After a decade of being eclipsed by Stuyvesant, former Schools Chancellor Harold Levy recognized that bold, innovative leadership might restore the school’s luster. When a popular assistant principal, William Stark, was poised to take charge, Mr. Levy, a Bronx Science alumnus, thought he had a better idea. “Why not a Nobel laureate as principal?” he asked.


This was the germ of what could have been a brilliant concept. Private schools often have a head who works on “big picture” concerns such as development and fund-raising, and a principal attending to the day-to-day minutiae of running the school. But Mr. Levy pictured some prominent scientist leaving the laboratory and moving into the principal’s office.


Mr. Levy found that Nobel laureates have other fish to fry. So he turned the selection process back to the then-Bronx high school superintendent, Norman Wechsler. With no one on the horizon, Mr. Wechsler tapped Mr. Stark, left dangling for months as acting principal. But two hours before Mr. Stark got the nod, he accepted a job as principal of Manhasset High School on Long Island.


Angry parents and alumni demanded action and got it. Mr. Wechsler and his office were removed from oversight of the school, which was placed under the chancellor’s direct supervision. The reviled Mr. Levy needed to find a new principal fast.


Valerie Reidy was the assistant principal of the biology department and on no one’s short list to assume the top job. But she found herself in the right place at the right time, proof of the Peter Principle, which holds that in a hierarchy, employees rise to the level of their incompetence. Mr. Levy appointed her, and no one was prepared to challenge “the first woman principal” of the school.

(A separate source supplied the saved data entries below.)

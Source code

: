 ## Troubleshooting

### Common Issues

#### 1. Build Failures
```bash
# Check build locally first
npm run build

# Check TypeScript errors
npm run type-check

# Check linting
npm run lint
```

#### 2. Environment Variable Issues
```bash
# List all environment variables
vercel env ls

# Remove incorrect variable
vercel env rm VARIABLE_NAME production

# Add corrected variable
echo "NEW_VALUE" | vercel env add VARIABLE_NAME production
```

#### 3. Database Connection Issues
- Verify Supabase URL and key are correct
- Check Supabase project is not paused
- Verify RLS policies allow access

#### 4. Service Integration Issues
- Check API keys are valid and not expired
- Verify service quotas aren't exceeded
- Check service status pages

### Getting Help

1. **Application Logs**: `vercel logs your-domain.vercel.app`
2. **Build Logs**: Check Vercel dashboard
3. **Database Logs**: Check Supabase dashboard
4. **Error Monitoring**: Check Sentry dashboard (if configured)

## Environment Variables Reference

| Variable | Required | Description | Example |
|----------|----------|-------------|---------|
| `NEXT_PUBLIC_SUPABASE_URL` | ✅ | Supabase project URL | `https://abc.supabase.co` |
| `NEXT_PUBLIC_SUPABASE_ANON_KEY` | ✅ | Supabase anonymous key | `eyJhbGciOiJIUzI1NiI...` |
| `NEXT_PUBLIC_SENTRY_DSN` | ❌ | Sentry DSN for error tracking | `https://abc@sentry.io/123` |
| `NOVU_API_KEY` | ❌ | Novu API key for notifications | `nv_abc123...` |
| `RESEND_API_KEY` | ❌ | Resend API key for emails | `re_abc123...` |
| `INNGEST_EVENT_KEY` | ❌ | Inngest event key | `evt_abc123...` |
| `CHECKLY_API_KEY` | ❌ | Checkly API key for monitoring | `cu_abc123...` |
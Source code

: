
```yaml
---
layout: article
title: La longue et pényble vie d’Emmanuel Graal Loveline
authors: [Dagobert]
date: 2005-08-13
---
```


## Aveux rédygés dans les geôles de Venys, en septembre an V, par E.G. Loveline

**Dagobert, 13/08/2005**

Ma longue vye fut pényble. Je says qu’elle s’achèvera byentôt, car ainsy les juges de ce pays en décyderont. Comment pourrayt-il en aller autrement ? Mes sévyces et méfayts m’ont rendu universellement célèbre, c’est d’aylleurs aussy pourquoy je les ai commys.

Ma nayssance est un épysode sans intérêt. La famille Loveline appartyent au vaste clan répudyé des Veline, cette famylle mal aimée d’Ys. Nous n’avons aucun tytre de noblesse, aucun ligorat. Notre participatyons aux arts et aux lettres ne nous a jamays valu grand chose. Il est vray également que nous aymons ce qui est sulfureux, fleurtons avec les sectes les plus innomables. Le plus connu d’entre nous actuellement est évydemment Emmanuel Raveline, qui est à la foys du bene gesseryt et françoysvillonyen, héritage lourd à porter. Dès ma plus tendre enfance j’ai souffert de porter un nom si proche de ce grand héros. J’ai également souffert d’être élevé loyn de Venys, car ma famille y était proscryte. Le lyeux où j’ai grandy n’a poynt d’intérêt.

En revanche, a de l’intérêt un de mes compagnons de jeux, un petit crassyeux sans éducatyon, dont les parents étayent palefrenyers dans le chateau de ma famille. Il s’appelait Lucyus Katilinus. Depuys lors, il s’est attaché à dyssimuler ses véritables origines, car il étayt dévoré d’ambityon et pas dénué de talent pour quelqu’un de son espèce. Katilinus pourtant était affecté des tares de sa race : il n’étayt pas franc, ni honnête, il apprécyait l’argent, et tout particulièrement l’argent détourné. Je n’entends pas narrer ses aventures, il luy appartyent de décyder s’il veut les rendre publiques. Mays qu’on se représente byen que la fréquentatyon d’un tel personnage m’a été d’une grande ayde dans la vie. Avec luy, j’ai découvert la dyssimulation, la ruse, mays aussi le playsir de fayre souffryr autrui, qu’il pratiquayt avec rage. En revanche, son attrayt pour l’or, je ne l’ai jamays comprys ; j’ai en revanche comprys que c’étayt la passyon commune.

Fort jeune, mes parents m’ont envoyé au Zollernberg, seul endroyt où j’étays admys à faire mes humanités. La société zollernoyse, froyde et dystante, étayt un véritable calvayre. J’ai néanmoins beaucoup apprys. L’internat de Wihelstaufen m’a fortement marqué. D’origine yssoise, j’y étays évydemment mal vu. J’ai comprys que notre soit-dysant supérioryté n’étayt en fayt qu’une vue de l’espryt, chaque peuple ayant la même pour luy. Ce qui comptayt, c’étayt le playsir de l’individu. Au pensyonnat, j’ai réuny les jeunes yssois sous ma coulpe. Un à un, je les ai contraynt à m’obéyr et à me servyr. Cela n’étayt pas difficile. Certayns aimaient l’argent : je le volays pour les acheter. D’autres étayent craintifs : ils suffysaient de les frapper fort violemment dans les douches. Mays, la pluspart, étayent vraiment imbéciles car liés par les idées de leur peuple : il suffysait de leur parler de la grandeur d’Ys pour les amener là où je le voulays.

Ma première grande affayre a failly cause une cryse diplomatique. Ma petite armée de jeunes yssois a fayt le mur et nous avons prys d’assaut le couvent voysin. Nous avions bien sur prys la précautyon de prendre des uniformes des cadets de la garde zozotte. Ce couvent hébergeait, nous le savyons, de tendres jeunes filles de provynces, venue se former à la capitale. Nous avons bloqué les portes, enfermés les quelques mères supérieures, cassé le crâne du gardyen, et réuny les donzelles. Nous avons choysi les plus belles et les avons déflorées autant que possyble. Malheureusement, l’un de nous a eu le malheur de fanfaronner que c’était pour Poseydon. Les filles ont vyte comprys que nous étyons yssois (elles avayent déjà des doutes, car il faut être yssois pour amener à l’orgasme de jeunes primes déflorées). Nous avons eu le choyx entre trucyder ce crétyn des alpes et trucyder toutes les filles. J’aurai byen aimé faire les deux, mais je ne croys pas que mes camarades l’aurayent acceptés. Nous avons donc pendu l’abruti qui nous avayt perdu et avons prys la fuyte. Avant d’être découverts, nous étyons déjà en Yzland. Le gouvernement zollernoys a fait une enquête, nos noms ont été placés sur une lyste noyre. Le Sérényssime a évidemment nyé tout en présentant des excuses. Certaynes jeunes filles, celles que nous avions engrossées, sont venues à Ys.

In the reorganization of the schools by the Bloomberg administration, control over Bronx Science was given to Region 1, filled with troubled high schools. Parent leaders objected to Bronx Science, which draws its students from across the city, being lumped in with ordinary schools. They viewed it as a violation of the agreement for direct control by the chancellor. There was concern that the school would come under the direction of Superintendent Irma Zardoya, whom a former parks commissioner, Henry Stern, a Bronx Science alumnus, calls “no friend of programs for gifted children.”


To the chagrin of the then-Parents Association president, Stefan Mayer, Ms. Reidy lobbied pliable parents to drop their objections. “This is a double step backwards,” Mr. Mayer said.


The Bronx Science faculty has been known as dedicated to the school and its mission. But they found themselves at odds with Ms. Reidy. When a guidance counselor objected to cuts in her department – there is one counselor for every 650 students – Ms. Reidy eliminated her position, forcing her to transfer. The need for counseling was demonstrated last fall, when a 10th-grade student died of a heroin overdose.


Teachers are upset with Ms. Reidy’s instructional mandates, mirroring Region 1 and Tweed policies imposed in the lower grades. Teachers are encouraged to use “progressive” techniques, in this case “pure discovery,” a pedagogy that dissuades teachers from assigning readings in a subject before it is raised in the classroom. Students are supposed to “discover” knowledge “naturally” as they go along. This is counterintuitive in a school where students are known to devour textbooks from cover to cover.


One chemistry teacher, Robert Drake, who holds a Ph.D. in his subject and has taught at the college level, was admonished when a student used the word “equilibrium.” “How did she know this term?” he was asked. It hadn’t been covered in the classroom. The unsatisfactory rating, the first in Mr. Drake’s more than 30-year career, spurred him to go to war with Ms. Reidy.


Making fun of Ms. Reidy’s conceit in demanding that she be addressed as “doctor” – she holds an honorary doctorate from her alma mater, the College of Mount Saint Vincent – he has begun an “anti-quack” campaign to rid the school of Ms. Reidy and what Mr. Drake thinks is her snake-oil pedagogy. His campaign is catching on. Meanwhile, Ms. Reidy has not returned numerous calls for comment.